Try as I may, I fail to find much convincing argument on the Internet currently to support Barack Obama’s pledge to impose a windfall profits tax on big oil. To the contrary, the blogosphere is filled with augments against it (good work McCain supporters). But Obama’s opponent this year isn’t making much economic sense either by advocating a federal gas tax holiday. So, why are they both making these kinds of promises? They are doing so because these things resonate with the voters, and the voters are very much in a populist mood this year. Only 47 percent of Americans are against nationalizing our oil companies, which most other nations have already done, oil being such a basic commodity to the livlihood and social welfare of a nation’s people.

A June 14th Rasmussen Report poll found that only 36 percent of voters believe that a windfall profits tax on big oil would cause fuel prices to go up. The rest, less 23 percent who said that they were not sure, said that prices would either go down or that they would stay the same. So, while the tax idea may be a loser in terms of offering a near-term solution to higher prices, it’s not necessary a looser politically, unless McCain supporters can successfully educate voters to the contrary before November.  Nor is the tax necessarily a looser in terms of contributing to a long-term solution. The same Rasmussen Report poll found that 76 percent of Americans believe that new energy technology developments are more likely to solve the problem than anything else, and the majority polled said that, given sufficient investment, private industry would be far more likely to succeed at this than government research programs.

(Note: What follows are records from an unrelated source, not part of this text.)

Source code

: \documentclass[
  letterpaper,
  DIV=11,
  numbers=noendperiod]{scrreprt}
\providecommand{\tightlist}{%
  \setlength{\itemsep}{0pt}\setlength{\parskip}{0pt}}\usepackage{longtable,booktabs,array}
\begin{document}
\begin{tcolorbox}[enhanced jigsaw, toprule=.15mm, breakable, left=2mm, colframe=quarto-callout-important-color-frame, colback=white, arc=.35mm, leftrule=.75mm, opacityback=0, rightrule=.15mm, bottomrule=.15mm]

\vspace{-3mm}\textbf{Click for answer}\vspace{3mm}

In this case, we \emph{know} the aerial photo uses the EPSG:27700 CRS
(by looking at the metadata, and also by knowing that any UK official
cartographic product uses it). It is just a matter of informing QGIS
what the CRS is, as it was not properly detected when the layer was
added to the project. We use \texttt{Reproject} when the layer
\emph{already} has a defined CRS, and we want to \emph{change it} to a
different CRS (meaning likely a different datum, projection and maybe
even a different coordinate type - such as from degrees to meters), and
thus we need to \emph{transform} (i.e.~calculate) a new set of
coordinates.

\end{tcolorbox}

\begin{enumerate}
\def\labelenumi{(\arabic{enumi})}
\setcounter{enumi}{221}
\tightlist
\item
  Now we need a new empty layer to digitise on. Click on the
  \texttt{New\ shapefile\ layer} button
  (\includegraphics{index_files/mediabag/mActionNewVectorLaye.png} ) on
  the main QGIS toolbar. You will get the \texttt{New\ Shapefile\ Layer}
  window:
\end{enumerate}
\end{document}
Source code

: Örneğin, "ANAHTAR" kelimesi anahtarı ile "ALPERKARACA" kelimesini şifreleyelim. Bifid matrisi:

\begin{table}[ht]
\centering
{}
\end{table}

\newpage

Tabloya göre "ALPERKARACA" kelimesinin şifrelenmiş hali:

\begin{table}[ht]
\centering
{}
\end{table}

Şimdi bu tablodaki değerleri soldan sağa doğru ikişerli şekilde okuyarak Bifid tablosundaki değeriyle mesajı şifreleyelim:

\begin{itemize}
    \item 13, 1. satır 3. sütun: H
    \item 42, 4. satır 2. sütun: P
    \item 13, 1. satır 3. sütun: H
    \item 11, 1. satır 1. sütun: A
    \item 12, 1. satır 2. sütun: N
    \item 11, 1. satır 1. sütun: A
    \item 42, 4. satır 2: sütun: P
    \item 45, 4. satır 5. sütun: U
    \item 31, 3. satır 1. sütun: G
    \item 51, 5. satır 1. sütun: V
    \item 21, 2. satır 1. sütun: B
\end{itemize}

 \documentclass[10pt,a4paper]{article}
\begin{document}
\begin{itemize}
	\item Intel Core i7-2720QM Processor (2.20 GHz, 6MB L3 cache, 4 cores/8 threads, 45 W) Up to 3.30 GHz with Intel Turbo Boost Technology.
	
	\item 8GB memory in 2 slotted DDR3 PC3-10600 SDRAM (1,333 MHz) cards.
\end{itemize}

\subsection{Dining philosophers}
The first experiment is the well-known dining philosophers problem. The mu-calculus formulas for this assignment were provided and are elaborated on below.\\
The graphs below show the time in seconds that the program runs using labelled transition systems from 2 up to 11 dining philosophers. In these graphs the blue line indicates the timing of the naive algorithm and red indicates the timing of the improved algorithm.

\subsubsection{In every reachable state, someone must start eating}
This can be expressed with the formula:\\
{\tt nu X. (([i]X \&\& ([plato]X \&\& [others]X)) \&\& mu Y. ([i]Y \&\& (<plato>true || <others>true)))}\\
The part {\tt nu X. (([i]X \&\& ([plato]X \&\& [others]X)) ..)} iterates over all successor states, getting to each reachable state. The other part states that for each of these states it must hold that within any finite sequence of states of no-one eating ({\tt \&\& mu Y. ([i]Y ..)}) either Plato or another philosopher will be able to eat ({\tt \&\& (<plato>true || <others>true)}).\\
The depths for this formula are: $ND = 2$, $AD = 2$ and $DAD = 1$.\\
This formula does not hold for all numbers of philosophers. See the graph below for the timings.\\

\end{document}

Okay, you say, but you don’t believe in polls. Well, I do. I believe that, collectively, Americans are not dumb. It’s called, government of, by and for the people, not just for stockholders, but for people who must borrow from Peter to pay Paul on a monthly basis just to keep food on the table and their kids in school.

Now we get into the arguments about whether big oil’s profits are truly excessive and whether big oil is or is not already investing substantially in alternative energy technologies.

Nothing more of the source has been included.